In 1962 it was decided to arrange an exhibition presenting the means
of sound recording and playback in its historical evolution. In this
regard, there was deployed a programme of identification and purchase
of the mechanic music devices in the country, using all possible investigation
means, activity which resulted in a consistent collection. Most of
the heritage items were purchased and only few of them donated. The
donations mainly consisted in recording supports: cardboard, metal
or ebonite disks, wax reels for the phonographs, perforated tapes
and cards for the mechanical pianos and pianolas. Thus, the permanent
exhibition "Sound Recording and Playback" was inaugurated
in 1966, in its first form, while in 1972 it was rearranged in a presentation
still in use nowadays.
The
permanent exhibition "Sound Recording and Playback" describes
the history of mechanical music, with all its panorama of devices
of automatic music, rustic or cult, simple or complex. Music automata
displayed in the exhibition are grouped according to the recording
support, which contains the programmed melody: pin reel, disk, perforated
card or tape.
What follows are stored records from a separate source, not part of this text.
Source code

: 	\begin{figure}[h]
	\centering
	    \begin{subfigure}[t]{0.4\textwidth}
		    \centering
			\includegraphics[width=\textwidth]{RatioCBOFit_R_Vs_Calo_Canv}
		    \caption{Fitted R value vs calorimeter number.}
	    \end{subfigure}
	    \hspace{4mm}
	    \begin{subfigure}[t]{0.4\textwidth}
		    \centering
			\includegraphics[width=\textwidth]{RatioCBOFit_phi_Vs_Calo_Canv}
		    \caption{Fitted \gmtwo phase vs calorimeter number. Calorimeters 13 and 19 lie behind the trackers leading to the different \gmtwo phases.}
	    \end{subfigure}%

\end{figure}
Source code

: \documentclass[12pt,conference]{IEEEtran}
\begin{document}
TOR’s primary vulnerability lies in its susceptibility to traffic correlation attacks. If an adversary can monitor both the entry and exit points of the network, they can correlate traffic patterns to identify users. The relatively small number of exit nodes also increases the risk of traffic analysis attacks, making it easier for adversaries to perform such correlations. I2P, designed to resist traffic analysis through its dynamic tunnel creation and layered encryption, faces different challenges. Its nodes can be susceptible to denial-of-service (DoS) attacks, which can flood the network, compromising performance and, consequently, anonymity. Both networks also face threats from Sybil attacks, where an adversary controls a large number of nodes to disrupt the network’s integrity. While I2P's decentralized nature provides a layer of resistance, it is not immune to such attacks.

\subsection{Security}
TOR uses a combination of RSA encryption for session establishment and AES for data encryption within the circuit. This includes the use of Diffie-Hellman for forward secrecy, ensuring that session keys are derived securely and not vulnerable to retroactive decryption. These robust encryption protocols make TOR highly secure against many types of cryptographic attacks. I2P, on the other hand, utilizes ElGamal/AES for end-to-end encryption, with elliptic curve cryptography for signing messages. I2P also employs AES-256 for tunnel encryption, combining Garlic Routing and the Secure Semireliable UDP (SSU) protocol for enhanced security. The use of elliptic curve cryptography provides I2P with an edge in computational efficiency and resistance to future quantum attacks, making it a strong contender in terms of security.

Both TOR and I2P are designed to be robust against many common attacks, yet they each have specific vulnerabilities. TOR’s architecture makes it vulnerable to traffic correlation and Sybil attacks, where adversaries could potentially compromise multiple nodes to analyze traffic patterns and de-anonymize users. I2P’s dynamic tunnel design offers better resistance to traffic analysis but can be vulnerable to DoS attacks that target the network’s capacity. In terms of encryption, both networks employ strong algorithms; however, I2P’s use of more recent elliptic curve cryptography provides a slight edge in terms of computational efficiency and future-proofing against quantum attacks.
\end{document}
The recording support determines the functioning of
acoustic elements, such as bells, vibrating blades and strings, acoustic
pipes, etc.
The
prehistory of mechanical music starts in Antiquity, with the water
organ named
hydraulis, invented around 200 B.C. by Ctesibios of Alexandria, device
which used the water weight to regulate the air pressure penetrating
through the organ tubes.
The eolian harp, also known by the old Greeks, can be considered as
the first automatic instrument. Intitled Aeolus, from the name of
the Greek god of the wind, it was musch disseminated throughout 10th
century England. It was a wooden case equipped with a series of strings
vibrating as the air stream was flowing.
Another
instrument related to the prehistory of mechanical music was the viella,
a semiautomatic violin appeared in the 10th century France and which
enjoyed a large representation throughout Europe. It was also acknowledged
in Transylvania under the local name of lauta, and also in Moldavia,
yet here as lerla. The museum collection includes one lerla discovered
in Moldova - Sulita, the county of Suceava.